**EXERCISE PROMPT**
Return each line exactly as written. Begin with the first line of the entries and end with the line that has "### 举例做超市收银系统".

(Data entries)
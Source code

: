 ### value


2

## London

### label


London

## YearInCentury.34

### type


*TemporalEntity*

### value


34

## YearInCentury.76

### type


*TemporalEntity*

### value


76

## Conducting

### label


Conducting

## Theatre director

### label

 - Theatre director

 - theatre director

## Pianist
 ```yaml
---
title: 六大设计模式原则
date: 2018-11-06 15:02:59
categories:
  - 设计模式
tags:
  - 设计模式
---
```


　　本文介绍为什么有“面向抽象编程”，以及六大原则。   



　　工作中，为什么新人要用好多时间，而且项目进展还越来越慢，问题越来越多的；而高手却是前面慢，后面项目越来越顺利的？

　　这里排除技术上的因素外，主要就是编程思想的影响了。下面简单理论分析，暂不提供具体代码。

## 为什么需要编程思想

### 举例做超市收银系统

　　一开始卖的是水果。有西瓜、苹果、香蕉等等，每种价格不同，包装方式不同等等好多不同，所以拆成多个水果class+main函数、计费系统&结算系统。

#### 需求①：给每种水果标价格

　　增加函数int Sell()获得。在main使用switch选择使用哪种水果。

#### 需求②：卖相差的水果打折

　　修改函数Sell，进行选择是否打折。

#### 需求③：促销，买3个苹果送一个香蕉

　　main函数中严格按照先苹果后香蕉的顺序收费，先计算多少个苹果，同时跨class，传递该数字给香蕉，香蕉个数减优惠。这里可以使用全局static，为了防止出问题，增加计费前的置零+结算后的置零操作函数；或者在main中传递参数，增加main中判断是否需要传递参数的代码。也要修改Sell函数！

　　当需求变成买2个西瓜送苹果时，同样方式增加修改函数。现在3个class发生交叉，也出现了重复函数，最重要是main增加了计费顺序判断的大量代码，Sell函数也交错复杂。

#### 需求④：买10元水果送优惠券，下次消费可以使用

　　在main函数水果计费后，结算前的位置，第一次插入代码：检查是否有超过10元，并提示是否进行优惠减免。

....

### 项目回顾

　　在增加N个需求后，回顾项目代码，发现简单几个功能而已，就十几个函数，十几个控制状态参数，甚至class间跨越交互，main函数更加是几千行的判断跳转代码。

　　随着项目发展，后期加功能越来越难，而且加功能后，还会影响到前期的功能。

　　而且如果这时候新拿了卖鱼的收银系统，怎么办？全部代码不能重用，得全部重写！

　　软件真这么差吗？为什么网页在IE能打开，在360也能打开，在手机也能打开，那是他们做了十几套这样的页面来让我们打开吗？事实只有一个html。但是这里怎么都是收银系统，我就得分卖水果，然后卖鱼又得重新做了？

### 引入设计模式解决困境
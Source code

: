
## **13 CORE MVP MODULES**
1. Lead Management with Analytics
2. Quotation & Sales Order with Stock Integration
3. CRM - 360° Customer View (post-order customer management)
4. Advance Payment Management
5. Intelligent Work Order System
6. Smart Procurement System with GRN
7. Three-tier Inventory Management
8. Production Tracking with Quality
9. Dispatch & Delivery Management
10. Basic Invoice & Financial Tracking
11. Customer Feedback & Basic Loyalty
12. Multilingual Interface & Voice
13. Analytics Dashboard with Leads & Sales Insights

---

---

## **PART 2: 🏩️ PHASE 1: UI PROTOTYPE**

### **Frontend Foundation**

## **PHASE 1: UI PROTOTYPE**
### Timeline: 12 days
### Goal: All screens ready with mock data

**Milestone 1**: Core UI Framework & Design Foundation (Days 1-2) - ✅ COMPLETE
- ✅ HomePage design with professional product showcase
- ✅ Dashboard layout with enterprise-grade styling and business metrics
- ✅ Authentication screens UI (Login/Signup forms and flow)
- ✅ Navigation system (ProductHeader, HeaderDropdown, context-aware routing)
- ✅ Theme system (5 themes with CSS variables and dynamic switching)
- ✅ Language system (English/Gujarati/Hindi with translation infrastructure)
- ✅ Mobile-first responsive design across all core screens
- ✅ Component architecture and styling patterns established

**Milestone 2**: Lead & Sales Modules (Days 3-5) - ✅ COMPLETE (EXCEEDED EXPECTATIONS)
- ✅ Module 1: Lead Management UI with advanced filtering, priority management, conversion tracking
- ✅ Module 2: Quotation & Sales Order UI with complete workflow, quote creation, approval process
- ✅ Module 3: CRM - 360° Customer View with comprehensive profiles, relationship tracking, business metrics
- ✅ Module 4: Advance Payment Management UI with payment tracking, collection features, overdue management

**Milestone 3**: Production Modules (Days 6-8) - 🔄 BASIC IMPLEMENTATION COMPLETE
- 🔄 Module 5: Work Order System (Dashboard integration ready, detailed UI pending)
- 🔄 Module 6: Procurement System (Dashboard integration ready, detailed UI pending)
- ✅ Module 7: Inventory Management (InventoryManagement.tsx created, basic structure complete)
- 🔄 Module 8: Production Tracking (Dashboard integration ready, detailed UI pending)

**WORKED SOLUTION**
Source code

: ### value


2

## London

### label


London

## YearInCentury.34

### type


*TemporalEntity*

### value


34

## YearInCentury.76

### type


*TemporalEntity*

### value


76

## Conducting

### label


Conducting

## Theatre director

### label

 - Theatre director

 - theatre director

## Pianist
 ```yaml
---
title: 六大设计模式原则
date: 2018-11-06 15:02:59
categories:
  - 设计模式
tags:
  - 设计模式
---
```


　　本文介绍为什么有“面向抽象编程”，以及六大原则。   



　　工作中，为什么新人要用好多时间，而且项目进展还越来越慢，问题越来越多的；而高手却是前面慢，后面项目越来越顺利的？

　　这里排除技术上的因素外，主要就是编程思想的影响了。下面简单理论分析，暂不提供具体代码。

## 为什么需要编程思想

### 举例做超市收银系统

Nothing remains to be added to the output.